• Dataset items:
----

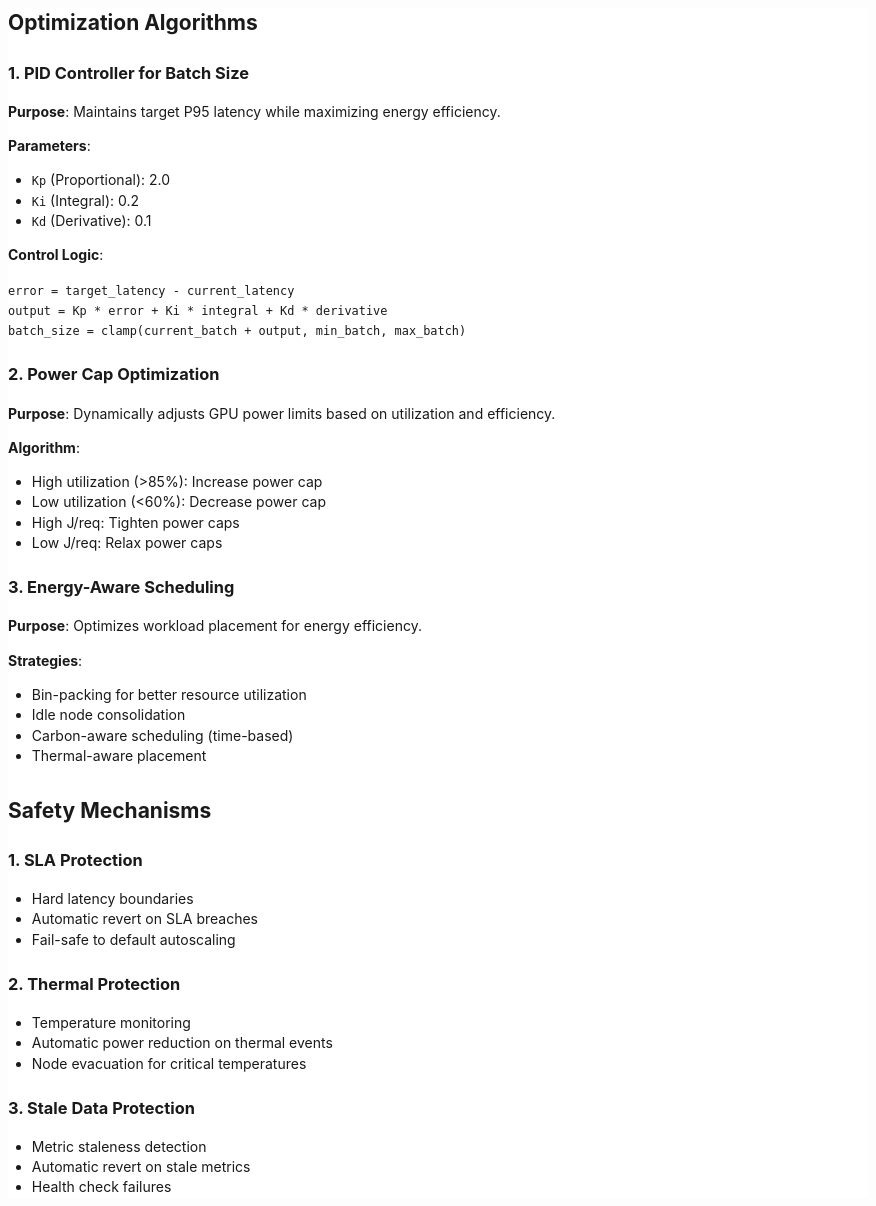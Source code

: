 ## Optimization Algorithms

### 1. PID Controller for Batch Size

**Purpose**: Maintains target P95 latency while maximizing energy efficiency.

**Parameters**:
- `Kp` (Proportional): 2.0
- `Ki` (Integral): 0.2
- `Kd` (Derivative): 0.1

**Control Logic**:
```
error = target_latency - current_latency
output = Kp * error + Ki * integral + Kd * derivative
batch_size = clamp(current_batch + output, min_batch, max_batch)
```

### 2. Power Cap Optimization

**Purpose**: Dynamically adjusts GPU power limits based on utilization and efficiency.

**Algorithm**:
- High utilization (>85%): Increase power cap
- Low utilization (<60%): Decrease power cap
- High J/req: Tighten power caps
- Low J/req: Relax power caps

### 3. Energy-Aware Scheduling

**Purpose**: Optimizes workload placement for energy efficiency.

**Strategies**:
- Bin-packing for better resource utilization
- Idle node consolidation
- Carbon-aware scheduling (time-based)
- Thermal-aware placement

## Safety Mechanisms

### 1. SLA Protection
- Hard latency boundaries
- Automatic revert on SLA breaches
- Fail-safe to default autoscaling

### 2. Thermal Protection
- Temperature monitoring
- Automatic power reduction on thermal events
- Node evacuation for critical temperatures

### 3. Stale Data Protection
- Metric staleness detection
- Automatic revert on stale metrics
- Health check failures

----

• Your task: Each line with the word "Automatic" in the records above belongs in the result; copy all of them.

• Task response:
- Automatic revert on SLA breaches
- Automatic power reduction on thermal events
- Automatic revert on stale metrics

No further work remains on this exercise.